Written by Lachlan Keith Wednesday, 06 June 2018 13:09

Sydney CBD Podiatrist | Sports Podiatrist near me


Been hitting the pavement? Not skipping leg day? Ever felt that burning pain in your calf or this extreme tension that causes your calf to cramps?

When your Calf-Achilles complex is tight, it will pull at its attachment point on the back of your heel. This pulls the heel up off the ground earlier than normal and as a result, your body weight is shifted forward. This can lead to a range of foot and leg problems including heel pain, forefoot pain, SHIN SPLINTS and Achilles tendinitis/rupture.

Here are four common issues that skipping stretching can cause…


Tight calves can place extra strain on the plantar fascia, causing heel pain. The plantar fascia is a thick, fibrous ligament on the bottom of the foot that runs from the heel bone to the toes. The plantar fascia’s role is to support the arch and it's only meant to take on a small load. However, tight calf muscles can force the plantar fascia to take on too much load, which can cause an inflamed and commonly painful problem called plantar fasciitis (heel pain).


In addition, having tight calves means that your heel comes off the ground earlier when walking and therefore places more stress on the joints towards the front of the foot. Forefoot problems associated with tight calf muscles include metatarsalgia, capsulitis, synovitis and sesamoiditis. Increasing calf flexibility (“STRETCHING”) will help the heel stay on the ground for longer during gait/each step and less pressure will be placed on structures in the ball of the foot.
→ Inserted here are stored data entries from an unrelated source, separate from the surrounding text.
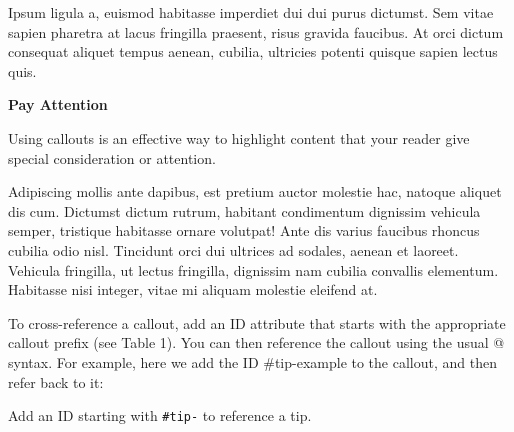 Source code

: \documentclass[
  brazilian,
  11pt,
  a4paper,
  open = right,
  twoside = true]{scrbook}
\newcounter{quartocallouttipno}
\newcommand{\quartocallouttip}[1]{\refstepcounter{quartocallouttipno}\label{#1}}
\begin{document}
Ipsum ligula a, euismod habitasse imperdiet dui dui purus dictumst. Sem
vitae sapien pharetra at lacus fringilla praesent, risus gravida
faucibus. At orci dictum consequat aliquet tempus aenean, cubilia,
ultricies potenti quisque sapien lectus quis.

\begin{tcolorbox}[enhanced jigsaw, arc=.35mm, bottomrule=.15mm, breakable, colback=white, colframe=quarto-callout-note-color-frame, left=2mm, leftrule=.75mm, opacityback=0, rightrule=.15mm, toprule=.15mm]
\begin{minipage}[t]{5.5mm}
\textcolor{quarto-callout-note-color}{\faInfo}
\end{minipage}%
\begin{minipage}[t]{\textwidth - 5.5mm}

\vspace{-3mm}\textbf{Pay Attention}\vspace{3mm}

Using callouts is an effective way to highlight content that your reader
give special consideration or attention.

\end{minipage}%
\end{tcolorbox}

Adipiscing mollis ante dapibus, est pretium auctor molestie hac, natoque
aliquet dis cum. Dictumst dictum rutrum, habitant condimentum dignissim
vehicula semper, tristique habitasse ornare volutpat! Ante dis varius
faucibus rhoncus cubilia odio nisl. Tincidunt orci dui ultrices ad
sodales, aenean et laoreet. Vehicula fringilla, ut lectus fringilla,
dignissim nam cubilia convallis elementum. Habitasse nisi integer, vitae
mi aliquam molestie eleifend at.

To cross-reference a callout, add an ID attribute that starts with the
appropriate callout prefix (see Table 1). You can then reference the
callout using the usual @ syntax. For example, here we add the ID
\#tip-example to the callout, and then refer back to it:

\begin{tcolorbox}[enhanced jigsaw, arc=.35mm, bottomrule=.15mm, bottomtitle=1mm, breakable, colback=white, colbacktitle=quarto-callout-tip-color!10!white, colframe=quarto-callout-tip-color-frame, coltitle=black, left=2mm, leftrule=.75mm, opacityback=0, opacitybacktitle=0.6, rightrule=.15mm, title=\textcolor{quarto-callout-tip-color}{\faLightbulb}\hspace{0.5em}{Dica \ref*{tip-example}: Cross-Referencing a Tip}, titlerule=0mm, toprule=.15mm, toptitle=1mm]

\quartocallouttip{tip-example} 

Add an ID starting with \texttt{\#tip-} to reference a tip.

\end{tcolorbox}
\end{document}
Calf tightness means there is less ankle dorsiflexion (when the foot is flexed up). Rather than the foot peeling off the ground and pushing off the ball of the foot when walking, the foot will roll inwards (pronate) to compensate for the inflexibility. This means the foot biomechanics are altered and more stress is placed on the lower leg muscles during exercise, possibly leading to micro tears and/or inflammation in the area where the muscle inserts into the shin bone (tibia) as well as the lining of the tibia (periosteum). Stretching and strengthening the calf can avoid these alterations in biomechanics and therefore prevent shin splints! 


This large tendon is responsible for connecting the gastrocnemius and soleus to the heel bone. A tight calf muscle can transfer its load to the Achilles tendon, ultimately resulting in inflammation and rupture if left untreated.